# Action item
Within the records below is a range that opens at the line with "Draw and Data." and closes at the line with "manage their health.". Return that range word for word, both ends included, and only that range.

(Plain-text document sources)
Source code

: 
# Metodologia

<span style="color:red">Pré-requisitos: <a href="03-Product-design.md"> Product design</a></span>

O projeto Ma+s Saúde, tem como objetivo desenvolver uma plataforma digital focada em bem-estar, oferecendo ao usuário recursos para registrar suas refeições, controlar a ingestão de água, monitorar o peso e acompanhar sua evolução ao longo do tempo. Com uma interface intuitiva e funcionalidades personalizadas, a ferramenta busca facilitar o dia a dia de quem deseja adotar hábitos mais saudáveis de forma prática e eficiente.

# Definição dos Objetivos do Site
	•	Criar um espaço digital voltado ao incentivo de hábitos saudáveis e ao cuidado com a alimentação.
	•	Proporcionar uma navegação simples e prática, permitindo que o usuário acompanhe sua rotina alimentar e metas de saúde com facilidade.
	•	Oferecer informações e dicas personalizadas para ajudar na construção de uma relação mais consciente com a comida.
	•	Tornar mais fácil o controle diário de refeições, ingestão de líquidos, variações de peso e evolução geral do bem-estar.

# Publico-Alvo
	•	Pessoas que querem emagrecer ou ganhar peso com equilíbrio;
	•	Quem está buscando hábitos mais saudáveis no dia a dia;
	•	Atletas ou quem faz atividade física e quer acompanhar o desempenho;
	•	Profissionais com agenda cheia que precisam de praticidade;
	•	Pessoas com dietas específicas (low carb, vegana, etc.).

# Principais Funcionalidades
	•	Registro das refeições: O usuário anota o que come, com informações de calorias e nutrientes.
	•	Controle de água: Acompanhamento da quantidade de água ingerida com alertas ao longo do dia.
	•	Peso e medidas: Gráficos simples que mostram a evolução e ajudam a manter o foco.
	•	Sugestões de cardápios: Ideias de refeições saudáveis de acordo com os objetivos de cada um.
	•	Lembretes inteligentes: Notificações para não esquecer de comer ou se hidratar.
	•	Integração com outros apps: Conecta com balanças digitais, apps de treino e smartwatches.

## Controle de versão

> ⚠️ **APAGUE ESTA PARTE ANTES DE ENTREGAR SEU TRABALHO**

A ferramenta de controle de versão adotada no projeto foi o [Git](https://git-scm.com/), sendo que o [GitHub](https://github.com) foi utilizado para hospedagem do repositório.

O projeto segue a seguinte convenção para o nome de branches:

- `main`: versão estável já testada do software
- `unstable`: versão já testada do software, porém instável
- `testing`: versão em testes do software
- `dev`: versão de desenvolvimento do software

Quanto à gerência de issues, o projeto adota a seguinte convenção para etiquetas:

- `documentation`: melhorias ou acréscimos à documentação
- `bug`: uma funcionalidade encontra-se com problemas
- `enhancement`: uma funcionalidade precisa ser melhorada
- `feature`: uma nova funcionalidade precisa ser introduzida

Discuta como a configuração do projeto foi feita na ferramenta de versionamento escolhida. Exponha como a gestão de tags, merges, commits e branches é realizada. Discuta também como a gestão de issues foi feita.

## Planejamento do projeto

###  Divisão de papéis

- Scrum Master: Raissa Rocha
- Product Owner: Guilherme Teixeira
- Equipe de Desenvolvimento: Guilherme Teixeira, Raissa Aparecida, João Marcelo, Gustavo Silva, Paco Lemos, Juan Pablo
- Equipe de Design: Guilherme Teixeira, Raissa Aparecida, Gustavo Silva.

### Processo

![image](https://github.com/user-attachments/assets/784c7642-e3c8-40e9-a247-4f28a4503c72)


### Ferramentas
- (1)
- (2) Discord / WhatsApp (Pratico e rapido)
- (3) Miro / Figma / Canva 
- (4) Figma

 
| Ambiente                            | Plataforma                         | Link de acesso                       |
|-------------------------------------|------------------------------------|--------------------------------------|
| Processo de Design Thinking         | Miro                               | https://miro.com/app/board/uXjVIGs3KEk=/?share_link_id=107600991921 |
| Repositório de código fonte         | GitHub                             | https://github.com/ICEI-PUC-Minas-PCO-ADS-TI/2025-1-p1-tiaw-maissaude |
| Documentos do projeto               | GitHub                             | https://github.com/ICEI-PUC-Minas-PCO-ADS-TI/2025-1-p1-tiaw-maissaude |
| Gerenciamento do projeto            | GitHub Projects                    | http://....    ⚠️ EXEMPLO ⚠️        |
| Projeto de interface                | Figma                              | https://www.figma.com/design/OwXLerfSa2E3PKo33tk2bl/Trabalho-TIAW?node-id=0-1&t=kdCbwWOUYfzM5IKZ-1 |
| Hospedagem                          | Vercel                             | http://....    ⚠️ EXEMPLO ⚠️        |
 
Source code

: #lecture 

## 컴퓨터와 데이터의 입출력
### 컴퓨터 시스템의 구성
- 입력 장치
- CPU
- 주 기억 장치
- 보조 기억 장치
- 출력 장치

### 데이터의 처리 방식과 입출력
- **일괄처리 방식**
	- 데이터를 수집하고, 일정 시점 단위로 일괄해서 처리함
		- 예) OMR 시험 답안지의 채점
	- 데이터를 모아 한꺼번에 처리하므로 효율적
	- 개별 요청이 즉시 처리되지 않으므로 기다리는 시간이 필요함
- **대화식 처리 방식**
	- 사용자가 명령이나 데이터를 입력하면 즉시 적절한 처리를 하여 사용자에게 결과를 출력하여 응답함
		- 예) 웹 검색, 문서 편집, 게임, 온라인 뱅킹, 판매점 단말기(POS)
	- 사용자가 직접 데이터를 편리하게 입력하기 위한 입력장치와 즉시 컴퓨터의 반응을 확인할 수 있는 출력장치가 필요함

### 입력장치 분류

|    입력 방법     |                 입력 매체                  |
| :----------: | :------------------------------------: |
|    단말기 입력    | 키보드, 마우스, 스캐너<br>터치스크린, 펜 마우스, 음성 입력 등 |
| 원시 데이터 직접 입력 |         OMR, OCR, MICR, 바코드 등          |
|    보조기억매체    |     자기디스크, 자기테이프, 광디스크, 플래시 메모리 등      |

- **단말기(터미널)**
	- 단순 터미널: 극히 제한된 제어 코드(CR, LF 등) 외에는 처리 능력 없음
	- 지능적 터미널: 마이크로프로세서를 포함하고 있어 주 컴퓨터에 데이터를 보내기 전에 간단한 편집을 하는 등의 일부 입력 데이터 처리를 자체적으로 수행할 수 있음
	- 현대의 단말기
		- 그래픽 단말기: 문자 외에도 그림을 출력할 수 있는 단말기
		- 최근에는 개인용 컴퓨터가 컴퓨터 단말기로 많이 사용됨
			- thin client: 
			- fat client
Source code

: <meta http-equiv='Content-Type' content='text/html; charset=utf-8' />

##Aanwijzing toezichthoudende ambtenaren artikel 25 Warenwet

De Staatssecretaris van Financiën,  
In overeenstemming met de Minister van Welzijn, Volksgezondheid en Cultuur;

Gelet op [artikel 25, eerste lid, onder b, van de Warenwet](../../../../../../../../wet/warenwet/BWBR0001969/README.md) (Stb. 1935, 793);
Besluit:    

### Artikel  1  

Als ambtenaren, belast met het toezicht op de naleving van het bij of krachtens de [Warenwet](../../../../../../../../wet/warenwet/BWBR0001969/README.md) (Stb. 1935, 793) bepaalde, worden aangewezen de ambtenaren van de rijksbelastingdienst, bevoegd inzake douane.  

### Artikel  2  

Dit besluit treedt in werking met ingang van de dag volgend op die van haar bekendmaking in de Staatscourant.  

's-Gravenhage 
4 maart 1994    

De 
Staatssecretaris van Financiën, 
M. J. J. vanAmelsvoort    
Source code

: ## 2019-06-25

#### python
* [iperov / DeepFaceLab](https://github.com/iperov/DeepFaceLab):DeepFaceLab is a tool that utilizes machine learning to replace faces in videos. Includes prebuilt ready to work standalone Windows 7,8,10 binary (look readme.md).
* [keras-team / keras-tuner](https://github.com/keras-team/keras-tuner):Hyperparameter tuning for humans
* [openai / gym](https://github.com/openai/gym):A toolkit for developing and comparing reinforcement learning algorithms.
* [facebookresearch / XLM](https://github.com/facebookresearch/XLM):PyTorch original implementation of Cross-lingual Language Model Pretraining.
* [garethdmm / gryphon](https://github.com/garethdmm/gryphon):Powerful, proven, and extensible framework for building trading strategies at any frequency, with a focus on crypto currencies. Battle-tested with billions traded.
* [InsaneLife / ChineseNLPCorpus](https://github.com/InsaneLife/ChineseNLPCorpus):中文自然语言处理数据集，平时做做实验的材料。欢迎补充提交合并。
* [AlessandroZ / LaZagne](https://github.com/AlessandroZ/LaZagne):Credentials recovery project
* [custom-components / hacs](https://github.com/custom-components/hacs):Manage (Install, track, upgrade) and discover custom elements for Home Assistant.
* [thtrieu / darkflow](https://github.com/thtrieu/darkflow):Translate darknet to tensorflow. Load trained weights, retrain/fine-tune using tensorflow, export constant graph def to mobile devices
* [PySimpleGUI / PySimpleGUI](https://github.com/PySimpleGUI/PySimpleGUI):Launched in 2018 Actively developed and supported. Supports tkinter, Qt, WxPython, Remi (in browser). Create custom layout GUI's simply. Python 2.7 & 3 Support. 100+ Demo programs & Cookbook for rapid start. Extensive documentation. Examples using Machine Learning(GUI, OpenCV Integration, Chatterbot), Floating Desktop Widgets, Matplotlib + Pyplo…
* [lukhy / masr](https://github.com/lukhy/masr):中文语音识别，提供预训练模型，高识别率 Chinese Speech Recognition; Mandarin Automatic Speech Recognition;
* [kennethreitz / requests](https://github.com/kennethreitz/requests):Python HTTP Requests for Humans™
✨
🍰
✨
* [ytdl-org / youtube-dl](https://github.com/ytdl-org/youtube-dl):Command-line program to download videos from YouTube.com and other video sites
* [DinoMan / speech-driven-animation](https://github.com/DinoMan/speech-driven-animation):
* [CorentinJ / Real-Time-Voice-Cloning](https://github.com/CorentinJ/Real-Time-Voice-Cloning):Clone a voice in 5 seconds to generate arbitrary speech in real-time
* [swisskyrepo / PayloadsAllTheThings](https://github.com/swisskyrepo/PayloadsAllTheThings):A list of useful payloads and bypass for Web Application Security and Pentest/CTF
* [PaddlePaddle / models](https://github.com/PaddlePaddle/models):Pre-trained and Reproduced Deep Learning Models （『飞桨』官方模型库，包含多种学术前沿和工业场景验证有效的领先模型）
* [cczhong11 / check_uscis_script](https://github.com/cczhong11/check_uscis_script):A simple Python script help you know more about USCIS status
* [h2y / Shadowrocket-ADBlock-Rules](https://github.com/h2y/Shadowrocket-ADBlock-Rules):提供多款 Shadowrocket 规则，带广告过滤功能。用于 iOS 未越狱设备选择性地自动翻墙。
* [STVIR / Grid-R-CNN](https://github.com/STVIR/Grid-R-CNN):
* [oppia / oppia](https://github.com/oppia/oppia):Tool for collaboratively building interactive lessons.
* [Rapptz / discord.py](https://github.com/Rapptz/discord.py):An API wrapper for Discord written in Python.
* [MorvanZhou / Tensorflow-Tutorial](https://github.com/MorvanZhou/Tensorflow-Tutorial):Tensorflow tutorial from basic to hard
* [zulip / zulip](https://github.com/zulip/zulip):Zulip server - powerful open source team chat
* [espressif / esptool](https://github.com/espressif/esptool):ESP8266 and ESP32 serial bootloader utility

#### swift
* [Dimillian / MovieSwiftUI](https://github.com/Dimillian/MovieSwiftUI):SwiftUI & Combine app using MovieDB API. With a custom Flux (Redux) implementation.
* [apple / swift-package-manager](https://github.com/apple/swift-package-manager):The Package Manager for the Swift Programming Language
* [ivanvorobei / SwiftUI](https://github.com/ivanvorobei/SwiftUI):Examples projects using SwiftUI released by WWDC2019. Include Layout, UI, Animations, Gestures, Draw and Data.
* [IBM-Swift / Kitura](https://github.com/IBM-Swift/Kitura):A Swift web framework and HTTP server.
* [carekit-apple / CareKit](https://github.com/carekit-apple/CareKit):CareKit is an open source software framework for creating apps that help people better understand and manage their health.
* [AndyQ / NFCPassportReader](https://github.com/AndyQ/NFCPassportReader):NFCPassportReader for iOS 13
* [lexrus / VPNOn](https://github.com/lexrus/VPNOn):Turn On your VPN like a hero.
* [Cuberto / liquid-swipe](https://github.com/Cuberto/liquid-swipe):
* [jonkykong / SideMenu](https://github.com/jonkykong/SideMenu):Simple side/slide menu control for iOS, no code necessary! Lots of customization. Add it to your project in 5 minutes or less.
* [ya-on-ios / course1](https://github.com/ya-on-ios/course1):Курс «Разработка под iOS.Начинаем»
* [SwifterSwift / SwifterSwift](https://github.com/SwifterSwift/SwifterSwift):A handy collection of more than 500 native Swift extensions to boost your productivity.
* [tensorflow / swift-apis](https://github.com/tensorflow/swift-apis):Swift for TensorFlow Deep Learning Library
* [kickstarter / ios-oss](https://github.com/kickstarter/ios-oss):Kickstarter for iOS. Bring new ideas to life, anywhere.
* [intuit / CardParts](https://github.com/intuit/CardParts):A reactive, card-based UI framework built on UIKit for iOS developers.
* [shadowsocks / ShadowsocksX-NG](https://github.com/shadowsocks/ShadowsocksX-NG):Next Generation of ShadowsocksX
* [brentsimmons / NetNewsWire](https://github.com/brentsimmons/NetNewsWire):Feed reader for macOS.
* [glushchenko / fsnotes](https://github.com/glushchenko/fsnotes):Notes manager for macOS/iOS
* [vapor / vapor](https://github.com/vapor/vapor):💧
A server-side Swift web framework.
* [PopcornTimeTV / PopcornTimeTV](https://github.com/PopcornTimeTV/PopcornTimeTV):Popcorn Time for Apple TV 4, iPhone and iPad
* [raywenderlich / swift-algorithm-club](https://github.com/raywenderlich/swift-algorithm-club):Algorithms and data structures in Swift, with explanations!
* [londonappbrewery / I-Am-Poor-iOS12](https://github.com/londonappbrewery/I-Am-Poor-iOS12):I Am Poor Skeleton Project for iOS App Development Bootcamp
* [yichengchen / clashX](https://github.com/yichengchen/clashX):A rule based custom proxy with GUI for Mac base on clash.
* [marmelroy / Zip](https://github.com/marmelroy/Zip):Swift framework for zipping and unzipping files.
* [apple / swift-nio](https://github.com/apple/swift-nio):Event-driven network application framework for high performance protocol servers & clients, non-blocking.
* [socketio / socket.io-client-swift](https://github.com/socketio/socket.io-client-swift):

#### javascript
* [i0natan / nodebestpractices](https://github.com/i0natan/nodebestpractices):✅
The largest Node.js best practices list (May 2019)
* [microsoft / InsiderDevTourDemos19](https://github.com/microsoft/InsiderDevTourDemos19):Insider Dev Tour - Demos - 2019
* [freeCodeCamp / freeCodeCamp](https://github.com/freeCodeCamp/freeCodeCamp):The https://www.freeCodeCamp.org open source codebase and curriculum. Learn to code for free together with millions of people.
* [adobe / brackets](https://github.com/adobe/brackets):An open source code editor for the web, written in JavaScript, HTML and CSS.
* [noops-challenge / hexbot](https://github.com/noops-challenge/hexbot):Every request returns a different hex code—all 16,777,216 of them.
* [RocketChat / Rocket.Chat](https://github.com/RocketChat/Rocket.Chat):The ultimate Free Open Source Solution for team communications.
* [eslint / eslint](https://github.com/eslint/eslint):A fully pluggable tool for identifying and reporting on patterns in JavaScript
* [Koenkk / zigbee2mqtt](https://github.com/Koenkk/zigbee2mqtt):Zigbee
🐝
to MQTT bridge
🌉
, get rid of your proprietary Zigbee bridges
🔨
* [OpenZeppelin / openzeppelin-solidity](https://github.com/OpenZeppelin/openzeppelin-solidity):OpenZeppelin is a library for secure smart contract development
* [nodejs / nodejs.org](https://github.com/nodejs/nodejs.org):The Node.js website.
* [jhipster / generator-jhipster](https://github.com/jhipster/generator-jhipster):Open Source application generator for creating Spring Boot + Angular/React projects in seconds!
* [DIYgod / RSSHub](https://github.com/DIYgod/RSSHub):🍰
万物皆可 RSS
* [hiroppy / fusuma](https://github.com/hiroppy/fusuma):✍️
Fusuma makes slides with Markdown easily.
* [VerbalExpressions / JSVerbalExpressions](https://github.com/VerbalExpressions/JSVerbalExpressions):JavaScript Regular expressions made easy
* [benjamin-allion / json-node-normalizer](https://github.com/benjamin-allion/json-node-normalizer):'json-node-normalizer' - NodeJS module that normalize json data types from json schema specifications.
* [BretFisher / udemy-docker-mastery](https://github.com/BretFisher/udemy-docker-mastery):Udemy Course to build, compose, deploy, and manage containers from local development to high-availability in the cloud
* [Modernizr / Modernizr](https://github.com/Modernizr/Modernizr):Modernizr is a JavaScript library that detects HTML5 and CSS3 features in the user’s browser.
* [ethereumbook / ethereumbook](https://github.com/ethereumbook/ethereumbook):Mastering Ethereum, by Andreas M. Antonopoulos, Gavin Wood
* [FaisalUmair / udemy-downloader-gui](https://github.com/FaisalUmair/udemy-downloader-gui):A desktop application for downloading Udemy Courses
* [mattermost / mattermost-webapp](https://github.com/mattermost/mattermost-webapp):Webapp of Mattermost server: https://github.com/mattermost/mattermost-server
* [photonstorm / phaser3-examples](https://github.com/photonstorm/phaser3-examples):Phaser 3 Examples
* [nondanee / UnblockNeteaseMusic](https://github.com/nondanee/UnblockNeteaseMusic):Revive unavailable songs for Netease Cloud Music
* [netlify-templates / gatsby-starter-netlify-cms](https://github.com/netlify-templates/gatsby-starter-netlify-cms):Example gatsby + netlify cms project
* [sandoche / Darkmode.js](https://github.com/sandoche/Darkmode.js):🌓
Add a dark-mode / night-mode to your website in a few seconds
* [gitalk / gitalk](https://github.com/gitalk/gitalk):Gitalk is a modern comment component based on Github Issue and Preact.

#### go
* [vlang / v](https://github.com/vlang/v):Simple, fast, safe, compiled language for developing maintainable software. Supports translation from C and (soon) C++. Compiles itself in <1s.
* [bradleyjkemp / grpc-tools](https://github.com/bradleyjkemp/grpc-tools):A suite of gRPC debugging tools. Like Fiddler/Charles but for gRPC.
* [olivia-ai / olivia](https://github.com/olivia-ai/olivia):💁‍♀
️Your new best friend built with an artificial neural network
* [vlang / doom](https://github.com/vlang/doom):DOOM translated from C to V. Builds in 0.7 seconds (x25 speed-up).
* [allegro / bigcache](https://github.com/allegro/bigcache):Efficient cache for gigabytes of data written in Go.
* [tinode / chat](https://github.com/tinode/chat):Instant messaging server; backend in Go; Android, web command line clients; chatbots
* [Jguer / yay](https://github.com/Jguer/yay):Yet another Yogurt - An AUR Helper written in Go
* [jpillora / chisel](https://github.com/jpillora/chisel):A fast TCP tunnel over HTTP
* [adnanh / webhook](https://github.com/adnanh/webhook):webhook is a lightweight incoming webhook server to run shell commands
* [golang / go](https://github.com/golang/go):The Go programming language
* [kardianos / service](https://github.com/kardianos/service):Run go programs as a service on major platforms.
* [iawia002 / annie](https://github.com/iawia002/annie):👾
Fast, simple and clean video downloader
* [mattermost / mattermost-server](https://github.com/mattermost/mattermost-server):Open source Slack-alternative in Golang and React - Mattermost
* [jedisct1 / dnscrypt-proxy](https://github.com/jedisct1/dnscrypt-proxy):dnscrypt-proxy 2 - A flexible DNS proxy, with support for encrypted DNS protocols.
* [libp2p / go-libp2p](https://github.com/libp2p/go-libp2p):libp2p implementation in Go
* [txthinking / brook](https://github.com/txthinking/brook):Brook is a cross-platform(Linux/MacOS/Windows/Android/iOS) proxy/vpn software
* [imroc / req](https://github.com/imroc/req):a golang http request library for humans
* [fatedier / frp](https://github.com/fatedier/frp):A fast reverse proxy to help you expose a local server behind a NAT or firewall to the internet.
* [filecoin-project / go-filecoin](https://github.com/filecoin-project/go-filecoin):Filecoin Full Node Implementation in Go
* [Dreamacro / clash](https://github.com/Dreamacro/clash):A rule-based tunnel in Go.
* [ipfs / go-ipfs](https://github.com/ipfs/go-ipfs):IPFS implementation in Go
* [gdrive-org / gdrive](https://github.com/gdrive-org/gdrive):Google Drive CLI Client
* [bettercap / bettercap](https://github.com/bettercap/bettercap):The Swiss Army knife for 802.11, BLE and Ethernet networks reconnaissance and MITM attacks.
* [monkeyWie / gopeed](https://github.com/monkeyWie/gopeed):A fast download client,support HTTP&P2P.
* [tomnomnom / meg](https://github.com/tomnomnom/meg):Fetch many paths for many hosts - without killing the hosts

# Final answer
* [ivanvorobei / SwiftUI](https://github.com/ivanvorobei/SwiftUI):Examples projects using SwiftUI released by WWDC2019. Include Layout, UI, Animations, Gestures, Draw and Data.
* [IBM-Swift / Kitura](https://github.com/IBM-Swift/Kitura):A Swift web framework and HTTP server.
* [carekit-apple / CareKit](https://github.com/carekit-apple/CareKit):CareKit is an open source software framework for creating apps that help people better understand and manage their health.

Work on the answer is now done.